I am making a request to a URL and in the xml response I get, the xmlns attribute namespace changes from time to time. Hence finding an element returns None when I hardcode the namespace.
For instance I get the following XML:
<package xmlns="http://schemas.microsoft.com/packaging/2012/06/nuspec.xsd">
<metadata>
<id>SharpZipLib</id>
<version>1.1.0</version>
<authors>ICSharpCode</authors>
<owners>ICSharpCode</owners>
<requireLicenseAcceptance>false</requireLicenseAcceptance>
<licenseUrl>https://github.com/icsharpcode/SharpZipLib/blob/master/LICENSE.txt</licenseUrl>
<projectUrl>https://github.com/icsharpcode/SharpZipLib</projectUrl>
<description>SharpZipLib (#ziplib, formerly NZipLib) is a compression library for Zip, GZip, BZip2, and Tar written entirely in C# for .NET. It is implemented as an assembly (installable in the GAC), and thus can easily be incorporated into other projects (in any .NET language)</description>
<releaseNotes>Please see https://github.com/icsharpcode/SharpZipLib/wiki/Release-1.1 for more information.</releaseNotes>
<copyright>Copyright © 2000-2018 SharpZipLib Contributors</copyright>
<tags>Compression Library Zip GZip BZip2 LZW Tar</tags>
<repository type="git" url="https://github.com/icsharpcode/SharpZipLib" commit="45347c34a0752f188ae742e9e295a22de6b2c2ed"/>
<dependencies>
<group targetFramework=".NETFramework4.5"/>
<group targetFramework=".NETStandard2.0"/>
</dependencies>
</metadata>
</package>
Now see the xmlns attribute.
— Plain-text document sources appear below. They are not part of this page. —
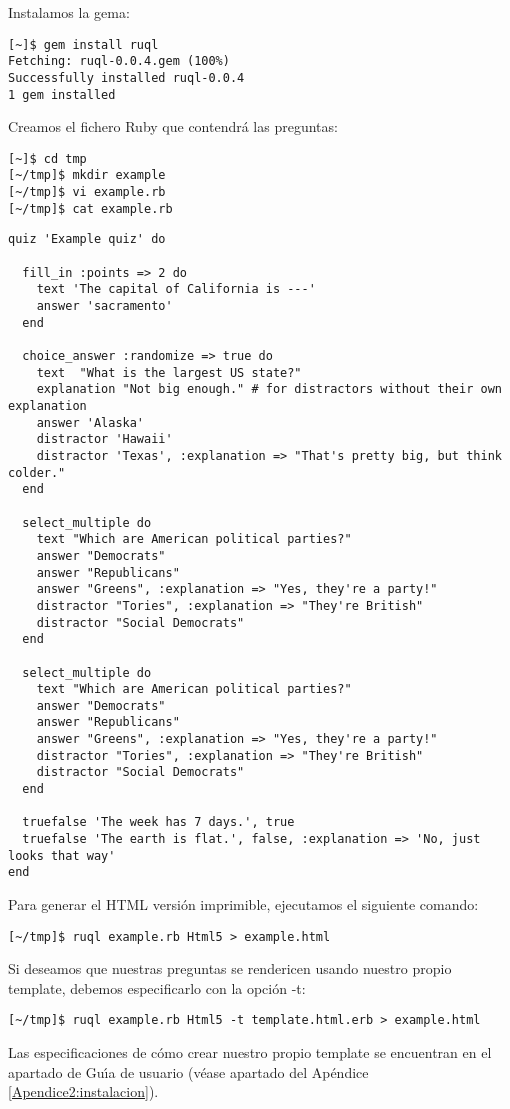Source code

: Instalamos la gema:

\begin{verbatim}
[~]$ gem install ruql
Fetching: ruql-0.0.4.gem (100%)
Successfully installed ruql-0.0.4
1 gem installed
\end{verbatim}

Creamos el fichero Ruby que contendr\'a las preguntas:

\begin{verbatim}
[~]$ cd tmp
[~/tmp]$ mkdir example
[~/tmp]$ vi example.rb
[~/tmp]$ cat example.rb 
\end{verbatim}

\begin{lstlisting}
quiz 'Example quiz' do
  
  fill_in :points => 2 do
    text 'The capital of California is ---'
    answer 'sacramento'
  end
  
  choice_answer :randomize => true do
    text  "What is the largest US state?"
    explanation "Not big enough." # for distractors without their own explanation
    answer 'Alaska'
    distractor 'Hawaii'
    distractor 'Texas', :explanation => "That's pretty big, but think colder."
  end
  
  select_multiple do
    text "Which are American political parties?"
    answer "Democrats"
    answer "Republicans"
    answer "Greens", :explanation => "Yes, they're a party!"
    distractor "Tories", :explanation => "They're British"
    distractor "Social Democrats"
  end
  
  select_multiple do
    text "Which are American political parties?"
    answer "Democrats"
    answer "Republicans"
    answer "Greens", :explanation => "Yes, they're a party!"
    distractor "Tories", :explanation => "They're British"
    distractor "Social Democrats"
  end
  
  truefalse 'The week has 7 days.', true
  truefalse 'The earth is flat.', false, :explanation => 'No, just looks that way'
end
\end{lstlisting}
\bigskip

Para generar el HTML versi\'on imprimible, ejecutamos el siguiente comando:

\begin{verbatim}
[~/tmp]$ ruql example.rb Html5 > example.html
\end{verbatim}

Si deseamos que nuestras preguntas se rendericen usando nuestro propio template, debemos especificarlo con la opci\'on -t:

\begin{verbatim}
[~/tmp]$ ruql example.rb Html5 -t template.html.erb > example.html
\end{verbatim}

Las especificaciones de c\'omo crear nuestro propio template se encuentran en el apartado de Gu\'{\i}a de usuario (v\'ease apartado del Ap\'endice \ref{Apendice2:instalacion}).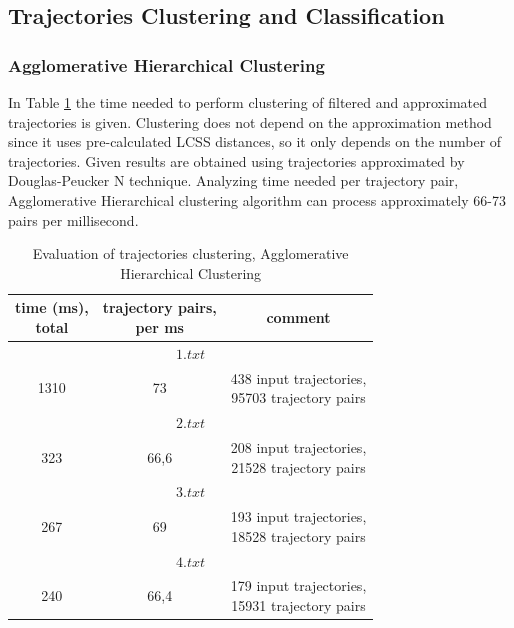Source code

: \subsection{Trajectories Clustering and Classification}

\subsubsection{Agglomerative Hierarchical Clustering}

In Table \ref{table:clust_time} the time needed to perform clustering of filtered and approximated trajectories is given. Clustering does not depend on the approximation method since it uses pre-calculated LCSS distances, so it only depends on the number of trajectories. Given results are obtained using trajectories approximated by Douglas-Peucker N technique. Analyzing time needed per trajectory pair, Agglomerative Hierarchical clustering algorithm can process approximately 66-73 pairs per millisecond.

\begin{table}[!htb]
	\caption{Evaluation of trajectories clustering, Agglomerative Hierarchical Clustering}
	\label{table:clust_time}
	
	\setlength{\tabcolsep}{10pt}
	\centering
	\setcellgapes{3pt}\makegapedcells
	
	\begin{tabular}{||c|c|c||}
		\hline
		\makecell{time (ms),\\total} & \makecell{trajectory pairs,\\per ms} & comment \\[0.5ex]

		\hline
		\multicolumn{3}{||c||}{$1.txt$} \\[0.5ex]
		\hline
		1310 	& 73	& \makecell{438 input trajectories,\\95703 trajectory pairs} \\[0.5ex]

		\hline
		\multicolumn{3}{||c||}{$2.txt$} \\[0.5ex]
		\hline
		323 	& 66,6	& \makecell{208 input trajectories,\\21528 trajectory pairs} \\[0.5ex]

		\hline
		\multicolumn{3}{||c||}{$3.txt$} \\[0.5ex]
		\hline
		267 	& 69	& \makecell{193 input trajectories,\\18528 trajectory pairs} \\[0.5ex]

		\hline
		\multicolumn{3}{||c||}{$4.txt$} \\[0.5ex]
		\hline
		240 	& 66,4	& \makecell{179 input trajectories,\\15931 trajectory pairs} \\[0.5ex]
	
		\hline
	\end{tabular}
\end{table}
The entire attribute is same but sometimes the '2012/06' part keeps changing from time to time for certain responses. I have the following python script. See the line ns = {'nuspec': 'http://schemas.microsoft.com/packaging/2013/05/nuspec.xsd'}
. I can't hardcode the namespace like that. Are there any alternatives like using regular expressions etc to map the namespace? Only the date part changes i.e. 2013/05 in some responses its 2012/04 etc.
def fetch_nuget_spec(self, versioned_package):
name = versioned_package.package.name.lower()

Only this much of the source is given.